What things can musicians do to help promoters like you sell tickets and raise awareness of the festival?

Commit to the gig, not just a date.

By that I mean:

  • providing colour photographs at high resolution that reflect you and your music (and smiling is a very good thing!)
  • thinking about how you’ll help us find the audience (knowing who’s enjoyed your shows before)
  • making short videos that endorse your specific show
  • mentioning the show/festival/venue elsewhere; providing back-stories that can be used in newsletters or social posts
  • generally being active whenever you can find the time.

Can you talk us through the timeline of bookings, in terms of when you get started through to announcements and final billing?

Some bookings you want to make the moment you hear a band, others come through recommendations. All of them gestate over time.

All of our main acts are considered in the round by our programming committee (which is me, Ruth Fisher, Orphy Robinson and Chris Philips). We also have a further advisory committee that includes ensuring scrutiny and budgeting.

We book up our key acts from the moment the festival finishes to about 3 months later. That’s because we need external grant funding to operate, and we can’t make an authoritative application without knowing who we’re putting on. 

It is extremely unlikely that we would wait to be approached by an artist, rather we will seek out the artists we’d like to put on.

Our timeline for May 2024 means we’ll be mostly finalised by August 2023. Seeking funding concludes by November. And then we’ll announce the first acts in January 2024 alongside initial early bird sales.

This year’s edition is celebrating the influence of the Caribbean on UK jazz. How useful has it been to have a theme to hook the programme and communication around?

It’s incredibly useful and adds cohesion. I do like a bit of the random, but having a theme provides a wrap around narrative and guidance for making decisions about who we’d like to work with.

I’ve long understood the impact of the Caribbean on UK jazz but I’ve read so much more about it this year, and am indebted to Orphy for his knowledge and experiences. 

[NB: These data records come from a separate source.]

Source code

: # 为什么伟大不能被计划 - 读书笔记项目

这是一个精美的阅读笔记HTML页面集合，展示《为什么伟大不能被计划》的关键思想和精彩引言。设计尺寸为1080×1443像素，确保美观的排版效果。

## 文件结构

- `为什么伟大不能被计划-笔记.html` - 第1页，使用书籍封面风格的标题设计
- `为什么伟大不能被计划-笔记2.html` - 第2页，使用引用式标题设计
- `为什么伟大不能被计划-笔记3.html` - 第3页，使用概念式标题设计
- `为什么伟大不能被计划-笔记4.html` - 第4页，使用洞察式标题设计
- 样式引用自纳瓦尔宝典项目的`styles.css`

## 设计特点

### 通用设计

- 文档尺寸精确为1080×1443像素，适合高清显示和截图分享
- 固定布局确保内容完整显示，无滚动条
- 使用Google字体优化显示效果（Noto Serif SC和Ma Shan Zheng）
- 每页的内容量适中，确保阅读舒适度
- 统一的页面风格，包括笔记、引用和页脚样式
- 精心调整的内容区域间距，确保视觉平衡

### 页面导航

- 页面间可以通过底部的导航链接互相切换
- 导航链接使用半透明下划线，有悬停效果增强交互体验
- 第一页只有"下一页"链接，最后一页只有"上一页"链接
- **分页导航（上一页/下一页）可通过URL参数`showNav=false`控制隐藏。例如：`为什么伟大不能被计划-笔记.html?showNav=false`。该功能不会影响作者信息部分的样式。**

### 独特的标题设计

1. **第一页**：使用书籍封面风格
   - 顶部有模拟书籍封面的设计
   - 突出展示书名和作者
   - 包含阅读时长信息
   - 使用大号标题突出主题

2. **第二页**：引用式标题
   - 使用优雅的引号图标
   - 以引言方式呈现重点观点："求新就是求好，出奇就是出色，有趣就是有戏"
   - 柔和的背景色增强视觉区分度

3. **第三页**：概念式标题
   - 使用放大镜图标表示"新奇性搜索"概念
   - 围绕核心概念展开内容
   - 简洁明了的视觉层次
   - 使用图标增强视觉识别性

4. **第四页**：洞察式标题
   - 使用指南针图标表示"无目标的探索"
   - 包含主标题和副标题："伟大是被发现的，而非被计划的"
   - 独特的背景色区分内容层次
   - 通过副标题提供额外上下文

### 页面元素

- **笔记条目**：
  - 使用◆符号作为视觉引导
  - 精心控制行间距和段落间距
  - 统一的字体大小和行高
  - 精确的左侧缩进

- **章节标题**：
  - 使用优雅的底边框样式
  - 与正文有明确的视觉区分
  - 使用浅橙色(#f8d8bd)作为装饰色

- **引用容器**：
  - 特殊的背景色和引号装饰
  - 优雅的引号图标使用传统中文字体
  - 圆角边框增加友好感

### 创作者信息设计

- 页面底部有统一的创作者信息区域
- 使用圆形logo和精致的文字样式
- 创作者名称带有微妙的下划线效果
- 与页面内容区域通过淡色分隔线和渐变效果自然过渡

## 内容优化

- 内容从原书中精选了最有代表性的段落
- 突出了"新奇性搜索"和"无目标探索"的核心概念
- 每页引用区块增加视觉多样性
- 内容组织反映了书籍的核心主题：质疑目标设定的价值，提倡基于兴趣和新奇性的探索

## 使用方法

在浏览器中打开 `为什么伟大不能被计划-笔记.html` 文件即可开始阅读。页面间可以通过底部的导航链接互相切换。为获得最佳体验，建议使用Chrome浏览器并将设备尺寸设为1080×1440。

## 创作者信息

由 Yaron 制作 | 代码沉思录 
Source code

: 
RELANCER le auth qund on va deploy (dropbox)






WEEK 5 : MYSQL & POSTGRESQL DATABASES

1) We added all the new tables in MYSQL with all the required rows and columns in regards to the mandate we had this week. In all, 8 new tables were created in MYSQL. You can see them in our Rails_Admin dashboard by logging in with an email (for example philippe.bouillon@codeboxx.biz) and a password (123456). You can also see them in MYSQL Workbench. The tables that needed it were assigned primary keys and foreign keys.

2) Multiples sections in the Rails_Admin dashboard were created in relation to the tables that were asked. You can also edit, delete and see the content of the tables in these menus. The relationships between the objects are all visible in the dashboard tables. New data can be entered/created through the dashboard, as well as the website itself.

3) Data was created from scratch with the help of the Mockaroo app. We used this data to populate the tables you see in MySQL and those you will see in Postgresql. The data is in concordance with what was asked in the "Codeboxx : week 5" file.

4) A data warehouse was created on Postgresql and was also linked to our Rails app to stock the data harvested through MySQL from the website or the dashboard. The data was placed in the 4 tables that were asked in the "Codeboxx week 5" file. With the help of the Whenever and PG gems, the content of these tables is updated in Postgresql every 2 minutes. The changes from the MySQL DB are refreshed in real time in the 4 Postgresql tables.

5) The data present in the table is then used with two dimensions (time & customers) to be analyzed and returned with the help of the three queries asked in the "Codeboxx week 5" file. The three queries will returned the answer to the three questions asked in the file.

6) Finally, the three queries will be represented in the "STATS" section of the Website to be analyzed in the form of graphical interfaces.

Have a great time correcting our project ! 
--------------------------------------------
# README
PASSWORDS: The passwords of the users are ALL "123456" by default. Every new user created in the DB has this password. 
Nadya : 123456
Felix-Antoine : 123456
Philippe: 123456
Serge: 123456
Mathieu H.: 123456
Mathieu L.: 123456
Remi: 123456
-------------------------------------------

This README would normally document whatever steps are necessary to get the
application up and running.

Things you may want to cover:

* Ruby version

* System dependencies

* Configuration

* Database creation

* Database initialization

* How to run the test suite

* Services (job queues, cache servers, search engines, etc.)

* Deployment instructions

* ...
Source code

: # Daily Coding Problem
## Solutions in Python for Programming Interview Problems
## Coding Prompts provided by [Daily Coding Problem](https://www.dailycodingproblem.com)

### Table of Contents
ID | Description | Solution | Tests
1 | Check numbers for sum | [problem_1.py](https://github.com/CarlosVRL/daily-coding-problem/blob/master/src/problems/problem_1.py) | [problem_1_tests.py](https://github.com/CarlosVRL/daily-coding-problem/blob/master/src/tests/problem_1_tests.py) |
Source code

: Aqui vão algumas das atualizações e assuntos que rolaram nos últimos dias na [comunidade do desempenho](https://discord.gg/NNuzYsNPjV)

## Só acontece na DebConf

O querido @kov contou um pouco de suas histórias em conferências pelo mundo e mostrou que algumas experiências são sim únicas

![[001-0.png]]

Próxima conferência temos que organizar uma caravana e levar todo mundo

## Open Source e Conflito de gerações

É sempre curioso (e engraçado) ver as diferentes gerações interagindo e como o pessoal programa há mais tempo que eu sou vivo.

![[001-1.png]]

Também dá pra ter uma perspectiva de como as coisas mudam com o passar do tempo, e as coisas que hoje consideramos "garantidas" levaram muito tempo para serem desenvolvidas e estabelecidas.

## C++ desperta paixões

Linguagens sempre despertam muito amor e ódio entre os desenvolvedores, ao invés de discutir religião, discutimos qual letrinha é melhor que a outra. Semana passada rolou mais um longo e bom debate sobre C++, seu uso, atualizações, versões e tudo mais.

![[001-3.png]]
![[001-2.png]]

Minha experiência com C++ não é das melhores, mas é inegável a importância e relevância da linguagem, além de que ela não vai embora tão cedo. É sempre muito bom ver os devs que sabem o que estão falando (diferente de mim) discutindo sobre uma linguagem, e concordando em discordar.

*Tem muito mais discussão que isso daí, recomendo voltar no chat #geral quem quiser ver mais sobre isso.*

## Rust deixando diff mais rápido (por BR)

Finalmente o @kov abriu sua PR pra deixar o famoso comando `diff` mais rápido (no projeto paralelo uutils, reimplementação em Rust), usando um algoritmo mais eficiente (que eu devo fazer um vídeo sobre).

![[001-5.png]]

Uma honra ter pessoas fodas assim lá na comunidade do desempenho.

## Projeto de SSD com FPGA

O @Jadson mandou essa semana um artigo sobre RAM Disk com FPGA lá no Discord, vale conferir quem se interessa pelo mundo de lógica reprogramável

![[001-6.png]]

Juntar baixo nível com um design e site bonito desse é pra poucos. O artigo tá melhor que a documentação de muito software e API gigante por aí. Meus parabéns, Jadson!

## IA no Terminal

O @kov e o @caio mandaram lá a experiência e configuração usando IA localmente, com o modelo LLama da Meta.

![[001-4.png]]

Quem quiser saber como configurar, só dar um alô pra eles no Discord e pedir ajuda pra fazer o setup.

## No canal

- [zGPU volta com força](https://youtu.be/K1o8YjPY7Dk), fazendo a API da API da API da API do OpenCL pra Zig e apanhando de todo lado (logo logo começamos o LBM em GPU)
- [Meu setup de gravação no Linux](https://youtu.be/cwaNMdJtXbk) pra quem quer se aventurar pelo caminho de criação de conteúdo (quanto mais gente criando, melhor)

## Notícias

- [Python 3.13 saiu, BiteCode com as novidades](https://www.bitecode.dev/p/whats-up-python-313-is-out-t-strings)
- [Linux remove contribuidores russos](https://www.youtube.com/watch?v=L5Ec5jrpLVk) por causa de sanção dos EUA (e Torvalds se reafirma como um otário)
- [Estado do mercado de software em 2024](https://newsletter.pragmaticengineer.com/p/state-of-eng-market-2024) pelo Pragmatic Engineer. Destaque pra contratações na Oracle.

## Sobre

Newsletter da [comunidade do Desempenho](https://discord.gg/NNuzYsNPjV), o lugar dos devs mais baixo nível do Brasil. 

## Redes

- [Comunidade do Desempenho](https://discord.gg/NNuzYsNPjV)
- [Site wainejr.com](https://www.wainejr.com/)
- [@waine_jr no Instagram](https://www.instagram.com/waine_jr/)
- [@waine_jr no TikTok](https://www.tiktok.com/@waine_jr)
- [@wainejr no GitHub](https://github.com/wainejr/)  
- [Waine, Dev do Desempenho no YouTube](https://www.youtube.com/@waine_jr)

I’m also delighted that we’re being joined by Leon Foster Thomas, a Trinidadian who’s currently writing his PhD on jazz in the Caribbean at Royal Holloway in London.

We haven’t agreed on our theme for 2024 as yet but there are many ideas in the mix.

What have been the best 3 channels for bringing ticket buyers to the event?

This year, in order, it’s been:

  1. email newsletters
  2. paid social media adverts
  3. organic search.

I don’t know if that will be the same next year since I try to respond as quickly as possible to whatever is working at a particular moment.

Like everyone, we also put out social posts. For us I rank Twitter above Facebook above Instagram. Insta should be number one but you can’t embed a direct weblink in posts so that drops its importance for direct ticket sales.

We have printed and hand delivered 15,000 printed leaflets. Few people know the letterboxes of Watford better than me! And we’re also across radio, word of mouth, posters, in the newsletters of different organisations in the area and so on.

What do you wish you’d known when you first started organising the festival that you know now?

Just how much of my brain it would take over! There have been few days since January 2020 when I haven’t woken up thinking about the Watford Jazz Junction.

But more than that I wish I’d known how many amazing people would come forward to work with us and volunteer.

I’ve spent many hours worrying about how we’d discover something, find funding, or deliver a project, and always the solution has come through other people being generous with their thoughts, ideas, and time.

More About Chris Newstead

Chris Newstead is a music industry professional based in London, UK. He currently serves as creative producer of the National Youth Jazz Orchestra and directs the Watford Jazz Junction music festival.

Chris is a freelance producer and founded the Watford Jazz Junction music festival in 2020. A lifelong jazz fan & musician, he’s passionate about jazz in all its guises, and helping young people find opportunities to perform and share in the joy of live music.

He is a former trustee of The Music of Life Foundation and worked for the Wellcome Trust as a head of communications for many years.